If I decide to determine this matter without assistance, I am quite unsure as to whether I can give effect to the overarching purpose of endeavouring to resolve a civil dispute (whether by reference to s 7 of the CPA or to the common law) – to provide the parties with a just result or, to use the language of s 9(1)(a) of the CPA, to reach a “just determination” of the proceeding. As I mentioned earlier, I have been assisted by the presentation of two highly qualified experts.[3] Those presentations left me with a greater understanding of the issues that I have to determine. But they also gave me an insight as to the problems I would face in endeavouring to resolve technical disputes in this matter without assistance.
[3]Presentations by Dr Barter, Professor Gates, counsel for Mrs Matthews and SPI on 25 February 2013.

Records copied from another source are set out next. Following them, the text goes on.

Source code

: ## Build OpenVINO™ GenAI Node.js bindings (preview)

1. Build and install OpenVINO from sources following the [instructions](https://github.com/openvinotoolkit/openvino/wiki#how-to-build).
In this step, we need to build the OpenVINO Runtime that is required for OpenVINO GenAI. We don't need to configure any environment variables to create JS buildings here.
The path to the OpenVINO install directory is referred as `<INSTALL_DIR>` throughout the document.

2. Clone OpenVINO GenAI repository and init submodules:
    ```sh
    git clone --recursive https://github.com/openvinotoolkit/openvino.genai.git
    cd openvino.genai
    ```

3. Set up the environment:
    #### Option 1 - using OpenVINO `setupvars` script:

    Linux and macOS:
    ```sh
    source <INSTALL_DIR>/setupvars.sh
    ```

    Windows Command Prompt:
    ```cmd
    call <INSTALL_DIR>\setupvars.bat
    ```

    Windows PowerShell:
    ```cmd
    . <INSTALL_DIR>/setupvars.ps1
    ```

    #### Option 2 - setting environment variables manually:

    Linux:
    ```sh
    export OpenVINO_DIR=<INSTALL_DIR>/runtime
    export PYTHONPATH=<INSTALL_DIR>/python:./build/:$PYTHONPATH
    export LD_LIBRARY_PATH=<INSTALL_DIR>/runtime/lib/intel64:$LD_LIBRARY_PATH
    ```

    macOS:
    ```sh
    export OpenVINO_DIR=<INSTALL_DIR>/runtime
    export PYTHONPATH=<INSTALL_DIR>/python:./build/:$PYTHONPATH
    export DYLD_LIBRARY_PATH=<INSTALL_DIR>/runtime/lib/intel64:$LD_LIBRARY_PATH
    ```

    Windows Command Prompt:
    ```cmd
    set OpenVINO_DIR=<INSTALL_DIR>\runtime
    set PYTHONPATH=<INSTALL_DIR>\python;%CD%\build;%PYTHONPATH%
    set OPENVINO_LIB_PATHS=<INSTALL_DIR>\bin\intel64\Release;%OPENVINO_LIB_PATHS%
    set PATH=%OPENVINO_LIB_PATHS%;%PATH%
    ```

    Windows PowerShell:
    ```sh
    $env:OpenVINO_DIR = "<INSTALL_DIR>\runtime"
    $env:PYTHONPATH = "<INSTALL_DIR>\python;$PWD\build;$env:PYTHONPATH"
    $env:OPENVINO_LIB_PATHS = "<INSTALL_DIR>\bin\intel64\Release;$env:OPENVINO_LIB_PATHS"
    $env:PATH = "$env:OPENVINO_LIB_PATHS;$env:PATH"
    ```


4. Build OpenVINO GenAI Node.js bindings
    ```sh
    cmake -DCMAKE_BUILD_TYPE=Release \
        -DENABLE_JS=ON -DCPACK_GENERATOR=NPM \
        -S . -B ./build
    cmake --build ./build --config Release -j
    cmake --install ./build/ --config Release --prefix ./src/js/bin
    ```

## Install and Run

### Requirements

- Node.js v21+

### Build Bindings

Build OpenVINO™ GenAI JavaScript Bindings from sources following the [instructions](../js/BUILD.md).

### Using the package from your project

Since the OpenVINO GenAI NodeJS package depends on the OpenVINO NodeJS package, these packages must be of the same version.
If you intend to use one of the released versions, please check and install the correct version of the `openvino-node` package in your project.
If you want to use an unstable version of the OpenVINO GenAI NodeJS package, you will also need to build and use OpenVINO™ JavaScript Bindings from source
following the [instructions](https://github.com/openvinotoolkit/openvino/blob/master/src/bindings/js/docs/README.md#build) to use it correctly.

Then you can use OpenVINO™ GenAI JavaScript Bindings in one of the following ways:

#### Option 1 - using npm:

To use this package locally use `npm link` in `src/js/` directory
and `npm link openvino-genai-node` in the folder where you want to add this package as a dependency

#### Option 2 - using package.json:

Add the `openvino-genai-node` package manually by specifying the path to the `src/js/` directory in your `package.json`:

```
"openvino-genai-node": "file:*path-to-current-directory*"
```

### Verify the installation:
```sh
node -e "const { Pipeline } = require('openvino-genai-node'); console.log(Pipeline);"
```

I have reflected long and hard about whether I should seek assistance either in the form of a special referee or an assessor. I think it clear from both the CPA, the Supreme Court Act 1986 (Vic)[4] and the Supreme Court (General Civil Procedure) Rules 2005[5](to which I will turn in a moment) that where judicial officer doubts his or her own ability to deal with a complex matter outside his or her experience or knowledge then there is a way in which the exercise can be made easier and, more importantly, fairer.
[4](“SCA”).
[5](“SCR”).
Having paid close attention to both the submissions of counsel and the expert presentation, I am firmly of the view that reaching a just result demands that I obtain assistance. This would either be in the form of a referral to a special referee or, alternatively, hearing the evidence myself with an assessor sitting in court. I now turn to these two alternatives.

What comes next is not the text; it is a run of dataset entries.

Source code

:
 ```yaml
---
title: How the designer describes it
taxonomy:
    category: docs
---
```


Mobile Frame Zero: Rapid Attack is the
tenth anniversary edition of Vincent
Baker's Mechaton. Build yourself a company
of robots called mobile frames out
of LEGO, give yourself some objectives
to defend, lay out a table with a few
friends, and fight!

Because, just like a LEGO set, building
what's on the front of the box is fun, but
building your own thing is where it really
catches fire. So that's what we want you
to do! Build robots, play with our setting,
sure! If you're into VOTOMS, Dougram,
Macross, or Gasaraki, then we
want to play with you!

Referral to a special referee
Rule 50 of the Supreme Court (General Civil Procedure) Rules 2005 reads as follows:
50.01 Reference to special referee
(1) In any proceeding the Court may, subject to any right to a trial with a jury, refer any question to a special referee for the referee to—
(a) decide the question; or
(b) give the referee's opinion with respect to it.
(2) Where an order is made under paragraph (1), the Court—
(a) shall state the question referred;
(b) shall direct that the special referee make a report in writing to the Court on the question referred to the referee stating, with reasons, the referee's decision or opinion;
(c) may direct that the special referee give such further information in the referee's report as it thinks fit.

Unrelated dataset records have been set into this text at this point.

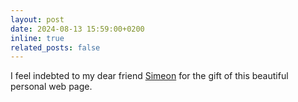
```yaml
---
layout: post
date: 2024-08-13 15:59:00+0200
inline: true
related_posts: false
---
```


I feel indebted to my dear friend <a href='https://sdjambov.github.io'>Simeon</a> for the gift of this beautiful personal web page.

(3) The Court may upon application by a party or by the special referee set aside or vary an order made under this Rule.
50.02 Directions as to procedure
Where an order is made under Rule 50.01, the Court may give directions for the conduct of the reference, and in particular may direct that—
(a) the special referee have the same authority with respect to discovery of documents and interrogatories as the Court;
(b) evidence be taken by the referee and the attendance of witnesses and the production of documents be compelled by subpoena.
50.03 Report on reference
(1) The special referee may in the referee's report—
(a) submit any question arising on the reference for the decision of the Court; or
(b) make a statement of facts found by the referee from which the Court may draw such inferences as it thinks fit.
(2) On the receipt of the special referee's report, the Court—
(a) shall give notice thereof to the parties; and
(b) may by order—
(i) require the special referee to provide a further report explaining any matter mentioned or not mentioned in the report;
(ii) remit the whole or any part of the question originally referred to the special referee for further consideration by that referee or any other special referee;
(iii) vary the report.
(3) An application by a party for an order under paragraph (2)(b) shall be made on not less than three days' notice to the other party or parties.
50.04 Use of report
The Court may as the interests of justice require adopt the report of a special referee or decline to adopt the report in whole or in part, and make such order or give such judgement as it thinks fit.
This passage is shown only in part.